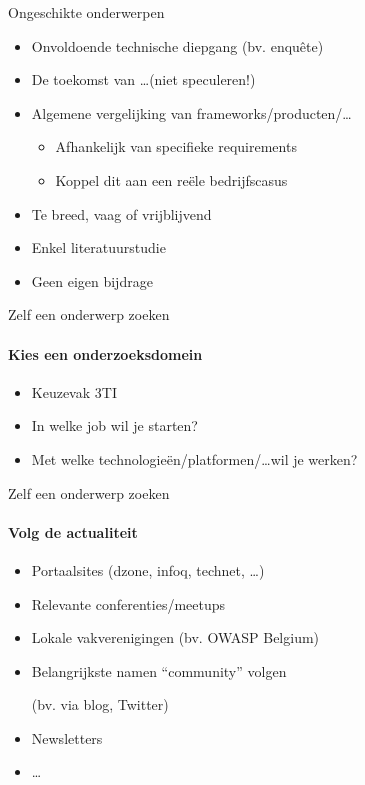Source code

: \documentclass[usenames,dvipsnames]{beamer}
\begin{document}
\begin{frame}{Ongeschikte onderwerpen}

\begin{itemize}
  \item Onvoldoende technische diepgang (bv. enquête)
  \item De toekomst van \ldots (niet speculeren!)
  \item Algemene vergelijking van frameworks/producten/\ldots
  \begin{itemize}
    \item Afhankelijk van specifieke requirements
    \item Koppel dit aan een reële bedrijfscasus
  \end{itemize}
  \item Te breed, vaag of vrijblijvend
  \item Enkel literatuurstudie
  \item Geen eigen bijdrage
\end{itemize}

\end{frame}

\begin{frame}{Zelf een onderwerp zoeken}
  \framesubtitle{Kies een onderzoeksdomein}

  \begin{itemize}
    \item Keuzevak 3TI
    \item In welke job wil je starten?
    \item Met welke technologieën/platformen/\ldots wil je werken?
  \end{itemize}

\end{frame}

\begin{frame}{Zelf een onderwerp zoeken}
  \framesubtitle{Volg de actualiteit}

  \begin{itemize}
    \item Portaalsites (dzone, infoq, technet, \ldots)
    \item Relevante conferenties/meetups
    \item Lokale vakverenigingen (bv. OWASP Belgium)
    \item Belangrijkste namen ``community'' volgen
    
    (bv. via blog, Twitter)
    
    \item Newsletters
    \item \ldots
  \end{itemize}

\end{frame}
\end{document}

# WORK TASK
The expected answer is an exact copy of the lines above, beginning at the line with "van \ldots (niet speculeren!)" and ending at the line with "wil je starten?", with both ends in.

# RESULT OF THE TASK
  \item De toekomst van \ldots (niet speculeren!)
  \item Algemene vergelijking van frameworks/producten/\ldots
  \begin{itemize}
    \item Afhankelijk van specifieke requirements
    \item Koppel dit aan een reële bedrijfscasus
  \end{itemize}
  \item Te breed, vaag of vrijblijvend
  \item Enkel literatuurstudie
  \item Geen eigen bijdrage
\end{itemize}

\end{frame}

\begin{frame}{Zelf een onderwerp zoeken}
  \framesubtitle{Kies een onderzoeksdomein}

  \begin{itemize}
    \item Keuzevak 3TI
    \item In welke job wil je starten?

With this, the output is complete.